### SOURCE DATA
-.-.-
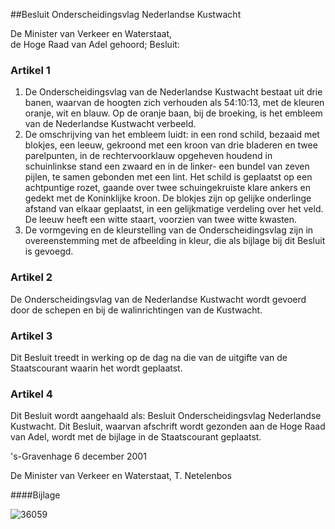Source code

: <meta http-equiv='Content-Type' content='text/html; charset=utf-8' />

##Besluit Onderscheidingsvlag Nederlandse Kustwacht

De Minister van Verkeer en Waterstaat,  
de Hoge Raad van Adel gehoord;
Besluit:    

### Artikel  1  

1.  De Onderscheidingsvlag van de Nederlandse Kustwacht bestaat uit drie banen, waarvan de hoogten zich verhouden als 54:10:13, met de kleuren oranje, wit en blauw. Op de oranje baan, bij de broeking, is het embleem van de Nederlandse Kustwacht verbeeld.   
2.  De omschrijving van het embleem luidt: in een rond schild, bezaaid met blokjes, een leeuw, gekroond met een kroon van drie bladeren en twee parelpunten, in de rechtervoorklauw opgeheven houdend in schuinlinkse stand een zwaard en in de linker- een bundel van zeven pijlen, te samen gebonden met een lint. Het schild is geplaatst op een achtpuntige rozet, gaande over twee schuingekruiste klare ankers en gedekt met de Koninklijke kroon. De blokjes zijn op gelijke onderlinge afstand van elkaar geplaatst, in een gelijkmatige verdeling over het veld. De leeuw heeft een witte staart, voorzien van twee witte kwasten.   
3.  De vormgeving en de kleurstelling van de Onderscheidingsvlag zijn in overeenstemming met de afbeelding in kleur, die als bijlage bij dit Besluit is gevoegd.  

### Artikel  2  

De Onderscheidingsvlag van de Nederlandse Kustwacht wordt gevoerd door de schepen en bij de walinrichtingen van de Kustwacht. 

### Artikel  3  

Dit Besluit treedt in werking op de dag na die van de uitgifte van de Staatscourant waarin het wordt geplaatst. 

### Artikel  4  

Dit Besluit wordt aangehaald als: Besluit Onderscheidingsvlag Nederlandse Kustwacht. 
Dit Besluit, waarvan afschrift wordt gezonden aan de Hoge Raad van Adel, wordt met de bijlage in de Staatscourant geplaatst.   

's-Gravenhage 
6 december 2001    

De 
Minister van Verkeer en Waterstaat, 
T. Netelenbos     

####Bijlage

![36059](http://wetten.overheid.nl/Illustration/36059)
-.-.-
### DIRECTIONS
Return each line among the entries that holds the word "Kustwacht".

### SOLVED PROBLEM
##Besluit Onderscheidingsvlag Nederlandse Kustwacht
1.  De Onderscheidingsvlag van de Nederlandse Kustwacht bestaat uit drie banen, waarvan de hoogten zich verhouden als 54:10:13, met de kleuren oranje, wit en blauw. Op de oranje baan, bij de broeking, is het embleem van de Nederlandse Kustwacht verbeeld.   
De Onderscheidingsvlag van de Nederlandse Kustwacht wordt gevoerd door de schepen en bij de walinrichtingen van de Kustwacht. 
Dit Besluit wordt aangehaald als: Besluit Onderscheidingsvlag Nederlandse Kustwacht. 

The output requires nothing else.